» **PROMPT**:
Everything from the line containing "Transport-embedding point-set classification." to the last line of the data below should be copied word for word, and nothing else.

» **PROVIDED INFORMATION**:
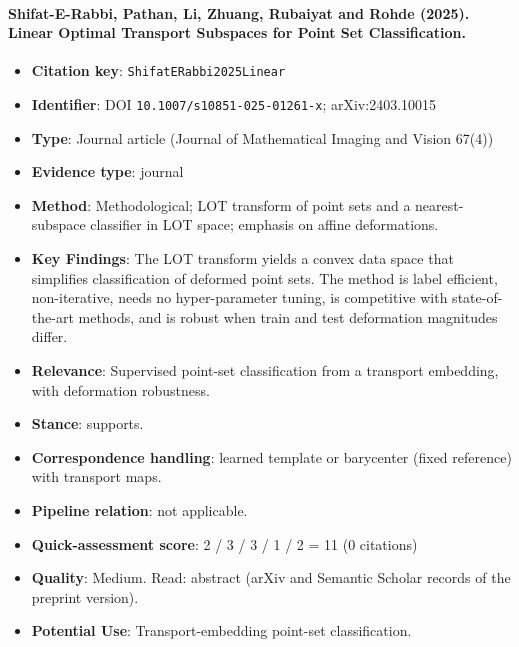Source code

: \documentclass[journal,onecolumn]{IEEEtran}
\begin{document}
\paragraph{Shifat-E-Rabbi, Pathan, Li, Zhuang, Rubaiyat and Rohde (2025). Linear Optimal Transport Subspaces for Point Set Classification.~\cite{ShifatERabbi2025Linear}}\mbox{}

\begin{itemize}

\item{} \textbf{Citation key}: \texttt{ShifatERabbi2025Linear}

\item{} \textbf{Identifier}: DOI \nolinkurl{10.1007/s10851-025-01261-x}; arXiv:2403.10015

\item{} \textbf{Type}: Journal article (Journal of Mathematical Imaging and Vision 67(4))

\item{} \textbf{Evidence type}: journal

\item{} \textbf{Method}: Methodological; LOT transform of point sets and a nearest-subspace classifier in LOT space; emphasis on affine deformations.

\item{} \textbf{Key Findings}: The LOT transform yields a convex data space that simplifies classification of deformed point sets. The method is label efficient, non-iterative, needs no hyper-parameter tuning, is competitive with state-of-the-art methods, and is robust when train and test deformation magnitudes differ.

\item{} \textbf{Relevance}: Supervised point-set classification from a transport embedding, with deformation robustness.

\item{} \textbf{Stance}: supports.

\item{} \textbf{Correspondence handling}: learned template or barycenter (fixed reference) with transport maps.

\item{} \textbf{Pipeline relation}: not applicable.

\item{} \textbf{Quick-assessment score}: 2 / 3 / 3 / 1 / 2 = 11 (0 citations)

\item{} \textbf{Quality}: Medium. Read: abstract (arXiv and Semantic Scholar records of the preprint version).

\item{} \textbf{Potential Use}: Transport-embedding point-set classification.

\end{itemize}
\end{document}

» **EXERCISE ANSWER**:
\item{} \textbf{Potential Use}: Transport-embedding point-set classification.

\end{itemize}
\end{document}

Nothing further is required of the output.